*EXERCISE BRIEF*
Locate every line in the records below that holds the word "unter" and return each one.

*DATA TO USE*
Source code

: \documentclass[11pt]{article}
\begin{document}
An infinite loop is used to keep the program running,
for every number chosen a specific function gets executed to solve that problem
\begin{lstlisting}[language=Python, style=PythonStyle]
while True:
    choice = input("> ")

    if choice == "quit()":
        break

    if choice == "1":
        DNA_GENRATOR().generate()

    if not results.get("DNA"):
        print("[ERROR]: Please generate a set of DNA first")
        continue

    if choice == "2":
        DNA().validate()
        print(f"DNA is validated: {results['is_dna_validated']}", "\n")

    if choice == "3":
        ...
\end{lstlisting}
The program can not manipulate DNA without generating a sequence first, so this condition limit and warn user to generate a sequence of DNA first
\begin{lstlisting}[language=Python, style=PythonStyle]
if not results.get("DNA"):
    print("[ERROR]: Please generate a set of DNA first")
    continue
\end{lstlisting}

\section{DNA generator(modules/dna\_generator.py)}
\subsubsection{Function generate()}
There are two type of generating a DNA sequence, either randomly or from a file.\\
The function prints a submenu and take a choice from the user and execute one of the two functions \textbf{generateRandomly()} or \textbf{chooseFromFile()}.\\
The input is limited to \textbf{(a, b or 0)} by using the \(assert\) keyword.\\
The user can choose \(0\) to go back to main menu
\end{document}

==

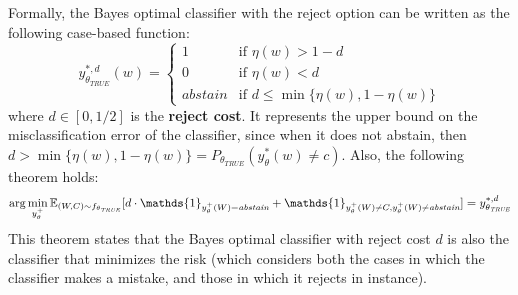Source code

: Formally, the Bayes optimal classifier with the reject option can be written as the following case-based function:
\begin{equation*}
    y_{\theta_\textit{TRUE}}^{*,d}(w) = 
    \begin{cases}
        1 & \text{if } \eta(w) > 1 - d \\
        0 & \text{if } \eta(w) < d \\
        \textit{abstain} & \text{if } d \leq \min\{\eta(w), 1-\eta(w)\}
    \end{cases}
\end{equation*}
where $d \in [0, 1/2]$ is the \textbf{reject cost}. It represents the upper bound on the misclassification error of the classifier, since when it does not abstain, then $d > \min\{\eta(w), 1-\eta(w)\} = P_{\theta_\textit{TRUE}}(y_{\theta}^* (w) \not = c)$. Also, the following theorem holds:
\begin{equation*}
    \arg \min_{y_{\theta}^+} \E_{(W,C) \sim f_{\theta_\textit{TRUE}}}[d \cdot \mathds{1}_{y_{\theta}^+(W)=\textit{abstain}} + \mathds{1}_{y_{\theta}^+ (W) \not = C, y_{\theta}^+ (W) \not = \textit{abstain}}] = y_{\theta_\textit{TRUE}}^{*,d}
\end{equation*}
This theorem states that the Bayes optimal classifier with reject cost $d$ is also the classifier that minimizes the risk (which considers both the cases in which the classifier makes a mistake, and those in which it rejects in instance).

==

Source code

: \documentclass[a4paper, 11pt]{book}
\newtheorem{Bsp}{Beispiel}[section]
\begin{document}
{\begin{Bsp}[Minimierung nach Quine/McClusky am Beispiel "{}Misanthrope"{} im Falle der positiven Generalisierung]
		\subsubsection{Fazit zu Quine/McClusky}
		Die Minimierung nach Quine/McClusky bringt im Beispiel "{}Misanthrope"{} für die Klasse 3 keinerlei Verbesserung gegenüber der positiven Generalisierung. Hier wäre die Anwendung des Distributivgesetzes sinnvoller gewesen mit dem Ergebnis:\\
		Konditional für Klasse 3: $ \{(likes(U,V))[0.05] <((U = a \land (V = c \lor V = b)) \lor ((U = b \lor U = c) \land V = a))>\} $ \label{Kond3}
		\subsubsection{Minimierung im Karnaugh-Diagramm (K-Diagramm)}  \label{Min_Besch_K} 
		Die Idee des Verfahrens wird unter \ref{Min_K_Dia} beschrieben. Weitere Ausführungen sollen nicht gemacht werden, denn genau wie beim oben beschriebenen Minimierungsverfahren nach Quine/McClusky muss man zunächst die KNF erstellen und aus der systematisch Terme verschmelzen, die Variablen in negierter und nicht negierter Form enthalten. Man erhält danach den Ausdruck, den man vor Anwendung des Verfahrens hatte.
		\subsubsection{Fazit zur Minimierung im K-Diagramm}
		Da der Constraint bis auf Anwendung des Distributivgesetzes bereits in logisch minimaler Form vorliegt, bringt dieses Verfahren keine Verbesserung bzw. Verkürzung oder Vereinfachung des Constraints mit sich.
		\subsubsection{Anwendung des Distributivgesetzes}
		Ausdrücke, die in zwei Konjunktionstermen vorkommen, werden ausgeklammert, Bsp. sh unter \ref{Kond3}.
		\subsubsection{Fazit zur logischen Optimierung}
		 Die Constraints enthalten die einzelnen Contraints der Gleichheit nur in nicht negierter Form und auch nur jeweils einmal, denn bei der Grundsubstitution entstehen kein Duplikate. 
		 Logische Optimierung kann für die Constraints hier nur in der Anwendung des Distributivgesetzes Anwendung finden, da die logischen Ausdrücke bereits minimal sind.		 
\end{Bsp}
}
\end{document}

*EXPECTED ANSWER*
		Die Idee des Verfahrens wird unter \ref{Min_K_Dia} beschrieben. Weitere Ausführungen sollen nicht gemacht werden, denn genau wie beim oben beschriebenen Minimierungsverfahren nach Quine/McClusky muss man zunächst die KNF erstellen und aus der systematisch Terme verschmelzen, die Variablen in negierter und nicht negierter Form enthalten. Man erhält danach den Ausdruck, den man vor Anwendung des Verfahrens hatte.
		Ausdrücke, die in zwei Konjunktionstermen vorkommen, werden ausgeklammert, Bsp. sh unter \ref{Kond3}.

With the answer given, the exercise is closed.